Local vorticity computation approach in double distribution functions based lattice Boltzmann methods for flow and scalar transport

Computation of vorticity, or the skew-symmetric velocity gradient tensor, in conjunction with the strain rate tensor, plays an important role in the flow classification, in vortical structure identification and in the modeling of various complex fluids and flows. For the simulation of flows accompanied by the advection-diffusion transport of a scalar field (e.g., temperature), double distribution functions (DDF) based lattice Boltzmann (LB) methods, involving a pair of LB schemes are commonly used. We present a new local vorticity computation approach by introducing an intensional anisotropy of the scalar flux in the third order, off-diagonal moment equilibria of the LB scheme for the scalar field, and then combining the second order non-equilibrium components of both the LB methods. As such, any pair of lattice sets in the DDF formulation that can independently support the third order off-diagonal moments would enable local determination of the complete flow kinematics, with the LB methods for the fluid motion and the transport of the passive scalar respectively providing the necessary moment relationships to determine the symmetric and skew-symmetric components of the velocity gradient tensor.
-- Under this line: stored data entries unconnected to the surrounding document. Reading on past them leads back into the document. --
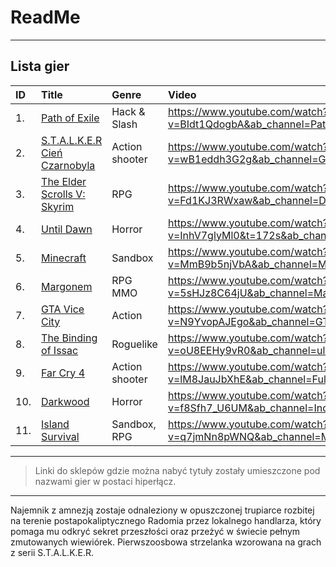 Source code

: # ReadMe

---
## Lista gier


| ID | Title | Genre | Video |
|:---|:----|:---|:---|
| 1.|[Path of Exile]|Hack & Slash|https://www.youtube.com/watch?v=BIdt1QdogbA&ab_channel=PathofExile|
| 2.|[S.T.A.L.K.E.R Cień Czarnobyla]|Action shooter|https://www.youtube.com/watch?v=wB1eddh3G2g&ab_channel=GamerMaxChannel|
| 3.|[The Elder Scrolls V: Skyrim]|RPG|https://www.youtube.com/watch?v=Fd1KJ3RWxaw&ab_channel=DragonD|
| 4.|[Until Dawn]|Horror|https://www.youtube.com/watch?v=InhV7glyMl0&t=172s&ab_channel=PlayStation|
| 5.|[Minecraft]|Sandbox|https://www.youtube.com/watch?v=MmB9b5njVbA&ab_channel=Minecraft|
| 6.|[Margonem]|RPG MMO|https://www.youtube.com/watch?v=5sHJz8C64jU&ab_channel=Margonem|
| 7.|[GTA Vice City]|Action|https://www.youtube.com/watch?v=N9YvopAJEgo&ab_channel=GTASeriesVideos|
| 8.|[The Binding of Issac]|Roguelike|https://www.youtube.com/watch?v=oU8EEHy9vR0&ab_channel=ultimaterandomiser|
| 9.|[Far Cry 4]|Action shooter|https://www.youtube.com/watch?v=lM8JauJbXhE&ab_channel=FullPlaythroughs|
| 10.|[Darkwood]|Horror|https://www.youtube.com/watch?v=f8Sfh7_U6UM&ab_channel=IndieJames|
| 11.|[Island Survival]|Sandbox, RPG|https://www.youtube.com/watch?v=q7jmNn8pWNQ&ab_channel=MatthewTory|

---

> Linki do sklepów gdzie można 
> nabyć tytuły zostały umieszczone 
> pod nazwami gier w postaci hiperłącz.

---

   [Path of Exile]: <https://www.pathofexile.com/>
   [S.T.A.L.K.E.R Cień Czarnobyla]: <https://store.steampowered.com/app/4500/STALKER_Shadow_of_Chernobyl/>
   [The Elder Scrolls V: Skyrim]: <https://store.steampowered.com/app/489830/The_Elder_Scrolls_V_Skyrim_Special_Edition/>
   [Until Dawn]: <https://store.playstation.com/pl-pl/product/EP9000-CUSA02636_00-UNTILDAWN0000001>
   [Minecraft]: <https://www.minecraft.net/en-us/get-minecraft>
   [Margonem]: <https://www.margonem.pl/>
   [GTA Vice City]: <https://store.rockstargames.com/game/buy-grand-theft-auto-the-trilogy-the-definitive-edition>
   [The Binding of Issac]: <https://store.steampowered.com/app/113200/The_Binding_of_Isaac/>
   [Far Cry 4]: <https://store.steampowered.com/app/298110/Far_Cry_4/>
   [Darkwood]: <https://store.steampowered.com/app/274520/Darkwood/>
   [Island Survival]: <https://play.google.com/store/apps/details?id=com.tory.island&hl=pl&gl=US&pli=1>



   Najemnik z amnezją zostaje odnaleziony w opuszczonej trupiarce rozbitej na terenie postapokaliptycznego Radomia przez lokalnego handlarza, który pomaga mu odkryć sekret przeszłości oraz przeżyć w świecie pełnym zmutowanych wiewiórek. Pierwszoosbowa strzelanka wzorowana na grach z serii S.T.A.L.K.E.R. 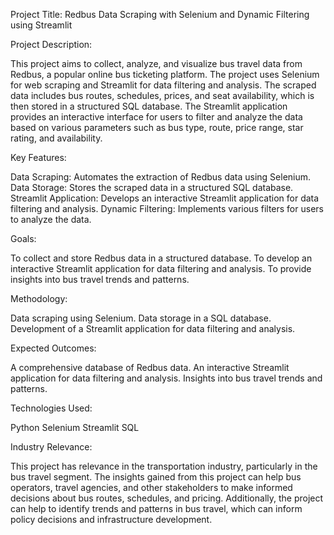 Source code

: Project Title: Redbus Data Scraping with Selenium and Dynamic Filtering using Streamlit

Project Description:

This project aims to collect, analyze, and visualize bus travel data from Redbus, a popular online bus ticketing platform. The project uses Selenium for web scraping and Streamlit for data filtering and analysis. The scraped data includes bus routes, schedules, prices, and seat availability, which is then stored in a structured SQL database. The Streamlit application provides an interactive interface for users to filter and analyze the data based on various parameters such as bus type, route, price range, star rating, and availability.

Key Features:

Data Scraping: Automates the extraction of Redbus data using Selenium.
Data Storage: Stores the scraped data in a structured SQL database.
Streamlit Application: Develops an interactive Streamlit application for data filtering and analysis.
Dynamic Filtering: Implements various filters for users to analyze the data.

Goals:

To collect and store Redbus data in a structured database.
To develop an interactive Streamlit application for data filtering and analysis.
To provide insights into bus travel trends and patterns.

Methodology:

Data scraping using Selenium.
Data storage in a SQL database.
Development of a Streamlit application for data filtering and analysis.

Expected Outcomes:

A comprehensive database of Redbus data.
An interactive Streamlit application for data filtering and analysis.
Insights into bus travel trends and patterns.

Technologies Used:

Python
Selenium
Streamlit
SQL

Industry Relevance:

This project has relevance in the transportation industry, particularly in the bus travel segment. The insights gained from this project can help bus operators, travel agencies, and other stakeholders to make informed decisions about bus routes, schedules, and pricing. Additionally, the project can help to identify trends and patterns in bus travel, which can inform policy decisions and infrastructure development.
Since the resulting formulation is completely local and do not rely on any finite difference approximations for velocity derivatives, it is by design naturally suitable for parallel computation. As an illustration of our approach, we formulate a DDF-LB scheme for local vorticity computation using a pair of multiple relaxation times (MRT) based collision approaches on two-dimensional, nine velocity (D2Q9) lattices, where the necessary moment relationships to determine the velocity gradient tensor and the vorticity are established via a Chapman-Enskog analysis. Simulations of various benchmark flows demonstrate good accuracy of the predicted vorticity fields using our approach against available solutions, including numerical results, with a second order convergence. Furthermore, extensions of our formulation for a variety of collision models, including those based on cascaded and non-cascaded central moments, to enable local vorticity computation are presented.